### What the task asks
After finding the line with "## #5 Move Keyword" in the entries below, retype exactly each line from there through the line with "### Kode: Closure Thread", including that final line.

### Records for the task

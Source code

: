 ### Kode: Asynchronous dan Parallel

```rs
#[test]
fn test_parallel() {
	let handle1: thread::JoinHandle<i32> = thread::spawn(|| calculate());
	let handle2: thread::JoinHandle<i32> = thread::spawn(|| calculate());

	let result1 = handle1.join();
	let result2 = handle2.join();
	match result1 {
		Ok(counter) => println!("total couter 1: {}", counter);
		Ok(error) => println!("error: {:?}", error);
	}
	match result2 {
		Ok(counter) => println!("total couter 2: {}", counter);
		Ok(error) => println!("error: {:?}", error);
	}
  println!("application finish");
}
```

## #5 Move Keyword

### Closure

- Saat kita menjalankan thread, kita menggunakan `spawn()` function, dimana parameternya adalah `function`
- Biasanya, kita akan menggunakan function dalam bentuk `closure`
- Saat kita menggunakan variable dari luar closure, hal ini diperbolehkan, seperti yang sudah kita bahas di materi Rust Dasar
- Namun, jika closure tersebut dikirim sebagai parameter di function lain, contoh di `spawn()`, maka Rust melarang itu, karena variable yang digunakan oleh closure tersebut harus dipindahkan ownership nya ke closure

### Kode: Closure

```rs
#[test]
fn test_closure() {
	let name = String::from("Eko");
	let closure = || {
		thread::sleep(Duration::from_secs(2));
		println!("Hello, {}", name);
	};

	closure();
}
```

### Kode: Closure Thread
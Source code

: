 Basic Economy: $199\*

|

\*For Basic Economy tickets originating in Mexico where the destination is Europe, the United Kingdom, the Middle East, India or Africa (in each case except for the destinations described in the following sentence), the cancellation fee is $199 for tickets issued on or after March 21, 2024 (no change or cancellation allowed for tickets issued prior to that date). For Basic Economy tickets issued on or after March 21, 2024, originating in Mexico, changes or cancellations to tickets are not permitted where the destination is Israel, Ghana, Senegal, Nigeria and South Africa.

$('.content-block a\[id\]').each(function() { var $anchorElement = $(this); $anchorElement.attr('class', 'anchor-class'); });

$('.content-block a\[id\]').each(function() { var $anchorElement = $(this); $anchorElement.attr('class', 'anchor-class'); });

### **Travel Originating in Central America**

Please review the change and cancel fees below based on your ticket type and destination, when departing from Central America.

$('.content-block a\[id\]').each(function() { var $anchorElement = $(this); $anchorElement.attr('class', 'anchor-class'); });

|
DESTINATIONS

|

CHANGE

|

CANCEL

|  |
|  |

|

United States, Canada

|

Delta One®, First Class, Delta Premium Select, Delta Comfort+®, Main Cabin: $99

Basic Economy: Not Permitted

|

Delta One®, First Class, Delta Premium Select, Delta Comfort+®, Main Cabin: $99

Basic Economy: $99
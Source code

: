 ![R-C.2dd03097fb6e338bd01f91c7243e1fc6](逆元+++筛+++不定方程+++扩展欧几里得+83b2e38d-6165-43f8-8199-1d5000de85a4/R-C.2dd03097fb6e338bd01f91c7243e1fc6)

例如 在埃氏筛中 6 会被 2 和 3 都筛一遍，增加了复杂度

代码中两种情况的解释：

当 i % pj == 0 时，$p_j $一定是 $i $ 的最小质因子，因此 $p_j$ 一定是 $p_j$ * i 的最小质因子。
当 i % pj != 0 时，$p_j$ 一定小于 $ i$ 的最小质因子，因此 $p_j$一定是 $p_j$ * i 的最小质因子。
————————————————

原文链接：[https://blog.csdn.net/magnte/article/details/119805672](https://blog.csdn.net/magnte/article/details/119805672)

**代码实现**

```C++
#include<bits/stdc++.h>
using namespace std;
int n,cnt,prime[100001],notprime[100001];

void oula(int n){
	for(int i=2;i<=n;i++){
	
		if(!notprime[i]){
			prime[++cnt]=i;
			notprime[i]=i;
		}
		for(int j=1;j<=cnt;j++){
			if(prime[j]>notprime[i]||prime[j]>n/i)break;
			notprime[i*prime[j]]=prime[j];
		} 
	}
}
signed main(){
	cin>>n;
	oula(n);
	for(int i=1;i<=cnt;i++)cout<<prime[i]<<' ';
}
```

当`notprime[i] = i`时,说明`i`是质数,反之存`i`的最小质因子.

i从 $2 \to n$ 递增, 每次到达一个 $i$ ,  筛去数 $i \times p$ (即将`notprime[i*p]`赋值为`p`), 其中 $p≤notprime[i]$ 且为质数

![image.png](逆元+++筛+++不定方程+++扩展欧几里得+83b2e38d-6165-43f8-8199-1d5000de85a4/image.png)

### Your solution
## #5 Move Keyword

### Closure

- Saat kita menjalankan thread, kita menggunakan `spawn()` function, dimana parameternya adalah `function`
- Biasanya, kita akan menggunakan function dalam bentuk `closure`
- Saat kita menggunakan variable dari luar closure, hal ini diperbolehkan, seperti yang sudah kita bahas di materi Rust Dasar
- Namun, jika closure tersebut dikirim sebagai parameter di function lain, contoh di `spawn()`, maka Rust melarang itu, karena variable yang digunakan oleh closure tersebut harus dipindahkan ownership nya ke closure

### Kode: Closure

```rs
#[test]
fn test_closure() {
	let name = String::from("Eko");
	let closure = || {
		thread::sleep(Duration::from_secs(2));
		println!("Hello, {}", name);
	};

	closure();
}
```

### Kode: Closure Thread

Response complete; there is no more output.